AIM OF THE EXERCISE | Count how many lines below include the string "referencing", and give that number without anything else.

DATA |
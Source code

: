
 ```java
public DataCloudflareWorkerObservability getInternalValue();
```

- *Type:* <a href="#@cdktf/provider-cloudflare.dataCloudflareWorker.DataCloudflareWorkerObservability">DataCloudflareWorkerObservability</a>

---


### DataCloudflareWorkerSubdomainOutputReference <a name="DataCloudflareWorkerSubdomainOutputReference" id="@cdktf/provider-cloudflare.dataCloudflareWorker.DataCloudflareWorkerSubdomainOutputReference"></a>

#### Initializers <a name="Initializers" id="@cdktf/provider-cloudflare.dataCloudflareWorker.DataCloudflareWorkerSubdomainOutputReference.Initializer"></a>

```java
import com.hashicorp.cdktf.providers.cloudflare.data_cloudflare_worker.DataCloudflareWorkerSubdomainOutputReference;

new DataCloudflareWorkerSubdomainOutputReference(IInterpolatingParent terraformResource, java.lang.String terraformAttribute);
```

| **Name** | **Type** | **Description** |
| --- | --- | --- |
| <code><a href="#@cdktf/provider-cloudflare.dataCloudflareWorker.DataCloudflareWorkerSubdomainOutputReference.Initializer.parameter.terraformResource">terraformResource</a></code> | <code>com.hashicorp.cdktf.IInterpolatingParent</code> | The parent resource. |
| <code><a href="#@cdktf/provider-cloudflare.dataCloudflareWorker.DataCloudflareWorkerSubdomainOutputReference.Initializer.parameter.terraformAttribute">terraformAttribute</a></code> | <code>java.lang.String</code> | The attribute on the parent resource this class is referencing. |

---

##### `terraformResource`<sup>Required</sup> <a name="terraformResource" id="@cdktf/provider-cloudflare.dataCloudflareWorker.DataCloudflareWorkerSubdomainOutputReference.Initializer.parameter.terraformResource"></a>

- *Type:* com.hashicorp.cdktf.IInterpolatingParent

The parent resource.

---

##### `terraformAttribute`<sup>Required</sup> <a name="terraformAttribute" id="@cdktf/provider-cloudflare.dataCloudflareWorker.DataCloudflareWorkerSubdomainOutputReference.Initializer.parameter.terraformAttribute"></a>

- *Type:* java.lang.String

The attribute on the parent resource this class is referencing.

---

--

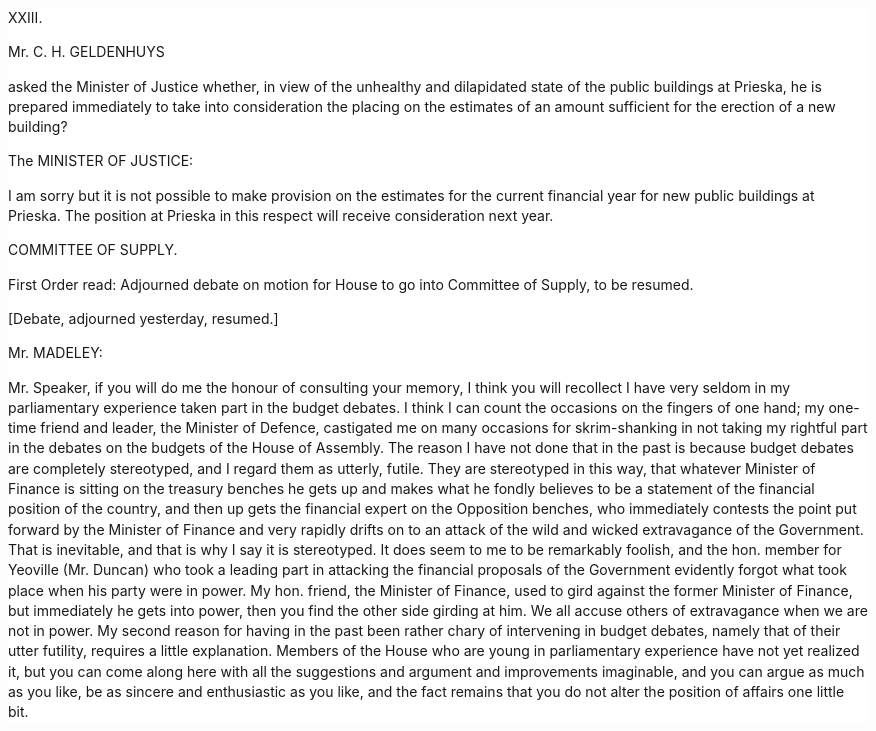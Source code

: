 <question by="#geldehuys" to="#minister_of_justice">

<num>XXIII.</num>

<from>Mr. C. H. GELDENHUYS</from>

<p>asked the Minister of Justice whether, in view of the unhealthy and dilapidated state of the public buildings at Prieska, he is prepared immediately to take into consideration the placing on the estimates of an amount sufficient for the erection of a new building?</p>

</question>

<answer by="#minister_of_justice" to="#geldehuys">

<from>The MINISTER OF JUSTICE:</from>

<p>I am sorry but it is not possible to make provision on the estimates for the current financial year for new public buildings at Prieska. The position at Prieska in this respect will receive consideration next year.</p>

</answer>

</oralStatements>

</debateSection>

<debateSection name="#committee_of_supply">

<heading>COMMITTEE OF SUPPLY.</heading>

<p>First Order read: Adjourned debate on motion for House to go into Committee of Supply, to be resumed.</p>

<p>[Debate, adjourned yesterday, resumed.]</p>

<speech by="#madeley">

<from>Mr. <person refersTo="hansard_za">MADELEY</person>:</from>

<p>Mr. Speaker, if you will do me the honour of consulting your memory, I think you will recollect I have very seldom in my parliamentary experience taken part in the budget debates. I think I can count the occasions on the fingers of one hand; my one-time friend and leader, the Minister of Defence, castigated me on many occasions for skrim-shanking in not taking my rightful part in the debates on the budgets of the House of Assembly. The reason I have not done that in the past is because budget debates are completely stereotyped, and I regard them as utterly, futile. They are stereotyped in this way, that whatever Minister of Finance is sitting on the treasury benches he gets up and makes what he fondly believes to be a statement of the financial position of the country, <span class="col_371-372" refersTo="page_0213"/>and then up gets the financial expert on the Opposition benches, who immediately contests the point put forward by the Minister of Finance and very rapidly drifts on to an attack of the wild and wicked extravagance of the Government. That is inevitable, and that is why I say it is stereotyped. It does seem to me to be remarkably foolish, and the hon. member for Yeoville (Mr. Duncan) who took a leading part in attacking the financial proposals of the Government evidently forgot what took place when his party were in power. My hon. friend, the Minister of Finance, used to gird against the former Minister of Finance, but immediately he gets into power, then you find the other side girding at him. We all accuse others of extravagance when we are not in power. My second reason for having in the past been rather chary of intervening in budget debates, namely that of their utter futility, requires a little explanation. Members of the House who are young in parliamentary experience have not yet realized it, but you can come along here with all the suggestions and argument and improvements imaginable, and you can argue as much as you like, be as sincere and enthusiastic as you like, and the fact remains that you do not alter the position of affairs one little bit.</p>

WRITTEN ANSWER | 2